Everything in the listing below from the line containing "ej sand, ej" through the line containing "Och en trefald" must be repeated exactly; the remaining lines are not wanted.
START DATA FOR REVIEW
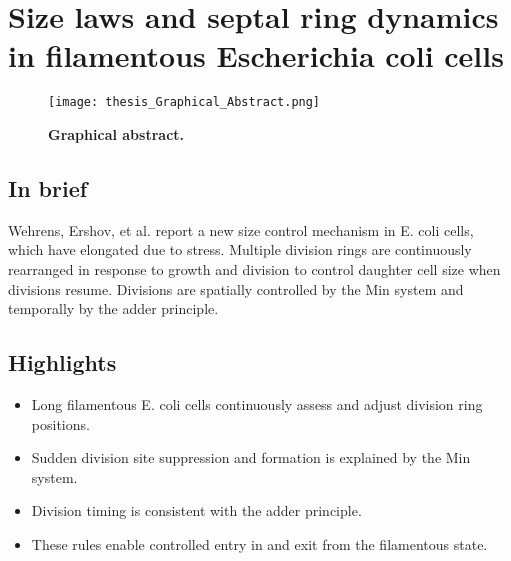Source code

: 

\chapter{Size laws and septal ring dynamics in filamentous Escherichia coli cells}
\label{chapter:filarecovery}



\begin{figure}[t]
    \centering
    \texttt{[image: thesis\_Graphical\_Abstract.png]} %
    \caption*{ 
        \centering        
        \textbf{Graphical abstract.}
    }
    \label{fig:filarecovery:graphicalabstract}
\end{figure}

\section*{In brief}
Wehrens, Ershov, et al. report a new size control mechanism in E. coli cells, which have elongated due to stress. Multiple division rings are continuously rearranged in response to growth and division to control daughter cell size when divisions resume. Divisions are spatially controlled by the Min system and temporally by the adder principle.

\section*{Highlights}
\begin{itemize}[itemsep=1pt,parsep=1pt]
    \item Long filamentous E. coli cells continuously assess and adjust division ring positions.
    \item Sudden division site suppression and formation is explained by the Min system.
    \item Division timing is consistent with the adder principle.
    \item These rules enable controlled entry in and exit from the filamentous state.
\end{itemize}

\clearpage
END DATA FOR REVIEW
START DATA FOR REVIEW
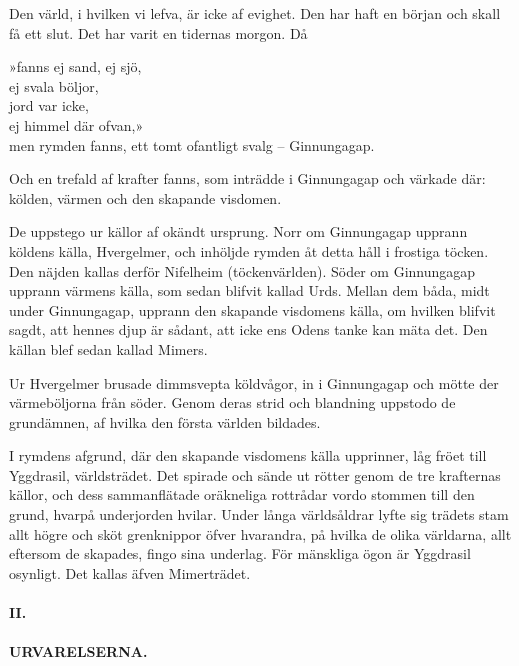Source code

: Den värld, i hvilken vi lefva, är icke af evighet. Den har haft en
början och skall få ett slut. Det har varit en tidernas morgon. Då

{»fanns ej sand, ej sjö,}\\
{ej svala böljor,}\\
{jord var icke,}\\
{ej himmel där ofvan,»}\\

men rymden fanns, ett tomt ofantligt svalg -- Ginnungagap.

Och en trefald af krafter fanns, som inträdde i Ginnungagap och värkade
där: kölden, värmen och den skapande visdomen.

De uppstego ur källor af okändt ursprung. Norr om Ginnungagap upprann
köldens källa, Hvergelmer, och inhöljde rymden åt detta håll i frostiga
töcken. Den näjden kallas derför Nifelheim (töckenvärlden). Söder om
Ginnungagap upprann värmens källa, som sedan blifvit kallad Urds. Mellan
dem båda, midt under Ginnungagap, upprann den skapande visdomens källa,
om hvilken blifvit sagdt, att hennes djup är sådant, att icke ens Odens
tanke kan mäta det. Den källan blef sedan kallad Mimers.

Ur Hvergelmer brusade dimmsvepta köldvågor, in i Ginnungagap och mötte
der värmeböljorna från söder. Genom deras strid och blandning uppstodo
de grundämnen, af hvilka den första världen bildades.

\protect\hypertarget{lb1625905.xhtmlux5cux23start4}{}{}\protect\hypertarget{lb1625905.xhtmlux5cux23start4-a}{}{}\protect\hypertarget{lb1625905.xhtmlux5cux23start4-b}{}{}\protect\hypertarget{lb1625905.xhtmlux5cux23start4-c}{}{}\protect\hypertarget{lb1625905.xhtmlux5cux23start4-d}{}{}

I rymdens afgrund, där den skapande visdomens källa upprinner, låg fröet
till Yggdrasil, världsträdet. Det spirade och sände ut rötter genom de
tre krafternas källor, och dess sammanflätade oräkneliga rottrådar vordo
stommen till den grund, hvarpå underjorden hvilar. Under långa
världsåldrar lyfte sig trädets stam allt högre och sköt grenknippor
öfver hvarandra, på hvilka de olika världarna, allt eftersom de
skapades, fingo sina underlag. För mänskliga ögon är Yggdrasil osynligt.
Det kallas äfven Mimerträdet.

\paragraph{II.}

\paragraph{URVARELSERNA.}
END DATA FOR REVIEW
TASK SOLUTION.
{»fanns ej sand, ej sjö,}\\
{ej svala böljor,}\\
{jord var icke,}\\
{ej himmel där ofvan,»}\\

men rymden fanns, ett tomt ofantligt svalg -- Ginnungagap.

Och en trefald af krafter fanns, som inträdde i Ginnungagap och värkade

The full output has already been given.